Sehr verehrte Kolleginnen und Kollegen von der CDU, das ist der Punkt, an dem ich Ihre konsequente Haltung wirklich vermisse. Ich finde es wichtig, die Verbraucher zu informieren. Eine millionenschwere Werbekampagne wäre vielleicht nicht nötig. Vielmehr muss es zum politischen Handeln kommen. Das sind dann nicht Verbrauchertipps. Es muss um eine Neuorientierung in den harten Politikbereichen gehen. Es ist den Verbraucherpolitikern unbenommen zu sagen, dass das eine wichtige Seite ist.

Wenn ich sage, wir müssen zu einer knallharten Neuorientierung kommen, dann meine ich damit eine Diskussion über die Gemeinsame Agrarpolitik, die Sie gerade in eine Richtung drehen wollen, die nicht nachhaltig ist. Dazu gehört eine neue Politik im Bereich Ernährung.

Ich will nur einen einzigen Bereich erwähnen. Das ist die Subventionierung der Außer-Haus-Verpflegung.
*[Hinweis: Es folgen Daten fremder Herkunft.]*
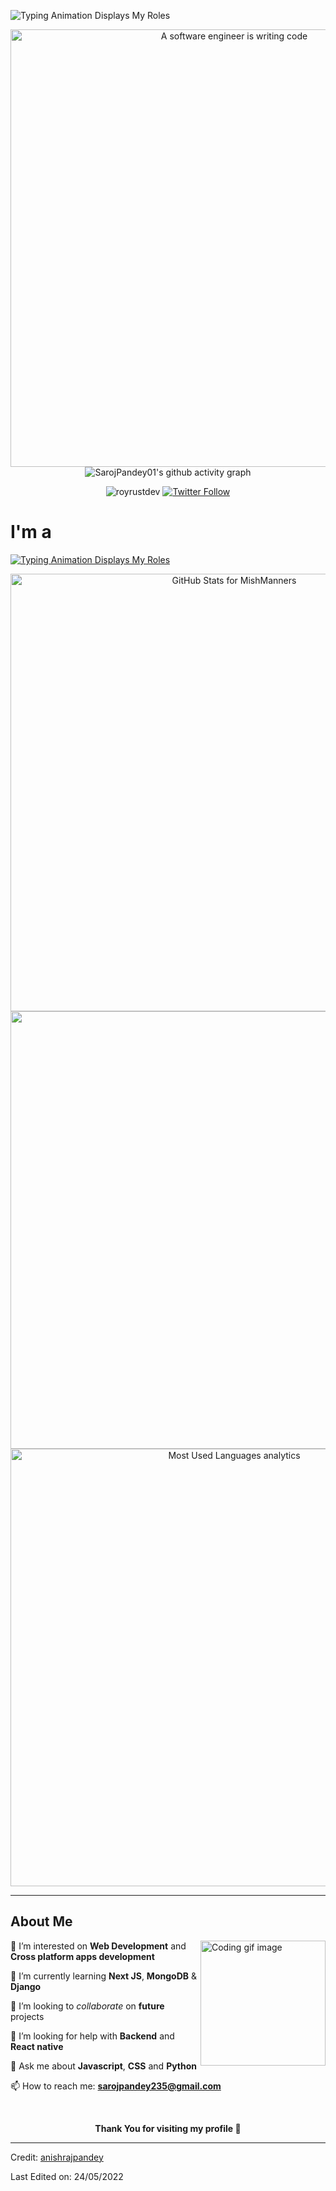 ![Typing Animation Displays My Roles](https://readme-typing-svg.herokuapp.com?color=%2336BCF7&lines=Hello+I'm+Saroj+Pandey;Welcome+to+my+Github+profile;)

<!-- Hero Section -->
<p align="center"><img src="https://raw.githubusercontent.com/royrustdev/royrustdev/main/assets/img/programming1.webp" alt="A software engineer is writing code" width="700" /><img src="https://activity-graph.herokuapp.com/graph?username=SarojPandey01&theme=react-dark" alt="SarojPandey01's github activity graph" />
  
<!--    FOR SNAKE GAME-->
  
 
</p>
<!-- Profile Views -->
<p align="center">
<img src="https://komarev.com/ghpvc/?username=SarojPandey01&label=Github%20Profile%20Views&color=blueviolet&style=flat-square" alt="royrustdev" />
<a href="https://twitter.com/sarojpandey" target="_blank">
<img alt="Twitter Follow" src="https://img.shields.io/twitter/follow/SarojPandey01?color=blue&logo=Twitter&style=flat-square">
</a>

</p>

# I'm a

[![Typing Animation Displays My Roles](https://readme-typing-svg.herokuapp.com?color=%2336BCF7&lines=Full+Stack+Web+Developer;UI+Designer;UX+Developer;Freelancer;Tech+Geek)](https://git.io/typing-svg)

<!-- Skills as a table -->


<!-- Github Stats, coding streak, Most used languages analytics-->
<p align="center">
<img src="https://github-readme-stats.vercel.app/api?username=SarojPandey01&show_icons=true&include_all_commits=true&count_private=true&theme=jolly&layout=compact" alt="GitHub Stats for MishManners" width="700"/>
<img src="https://github-readme-streak-stats.herokuapp.com?user=SarojPandey01&theme=jolly" width="700"/>
<img src="https://github-readme-stats.vercel.app/api/top-langs?username=SarojPandey01&show_icons=true&locale=en&layout=compact&theme=jolly" alt="Most Used Languages analytics" width="700"/>
</p>

---

<!-- About Me Section is this -->

## About Me

<!-- Coding GIF image -->
<img align="right" width="200" height="200" src="https://raw.githubusercontent.com/royrustdev/royrustdev/main/assets/img/coding.gif" alt="Coding gif image" />

🔭 I’m interested on **Web Development** and **Cross platform apps development**

🌱 I’m currently learning **Next JS**, **MongoDB** & **Django**

👯 I’m looking to _collaborate_ on **future** projects

🤔 I’m looking for help with **Backend** and **React native**

💬 Ask me about **Javascript**, **CSS** and **Python**



📫 How to reach me: **sarojpandey235@gmail.com**

<br />
<!-- Contact Se ction -->



<p align="center"><b>Thank You for visiting my profile 🙏</b></p>

---

Credit: [anishrajpandey](https://github.com/anishrajpandey)

Last Edited on: 24/05/2022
Es ist absurd, eine 19 %ige Mehrwertsteuerbesteuerung bei der Schulernährung vorzunehmen, während die Fastfood-Angebote um die Ecke, Pommes, Pizza, die die Kinder kaufen, mit 7 % besteuert werden. Das ist ein Anreiz für Verschwendung und für einen unglaublichen Ressourcenverbrauch. Es muss dahin gehen, solche Ansätze zu diskutieren.

Beim Bereich Ernährungsbildung wird ganz deutlich, dass das, was Sie mit Ihrem Antrag wollen, dass Ihre Initiative aus der letzten Legislaturperiode umgesetzt wird, in vollem Gange ist.

Ich glaube, wir müssen uns Gedanken darüber machen, wie wir die Grundlagen der landwirtschaftlichen Erzeuger politisch auf eine neue Grundlage stellen. Wir müssen überlegen, wie wir dazu beitragen können, dass die Themen der Ernährungsaufklärung weitergetragen werden.

Wir starten eine Kindergartenkampagne. Frau Ahnen ist aktiv bei der Umsetzung der Richtlinie für eine bessere Information im Bildungsbereich. Wir werden mit der Schulobstkampagne bei jedem Stück Schulobst das Thema der Ernährungsbildung mit transportieren. Das ist für uns die Hauptaufgabe einer solchen Aktivität.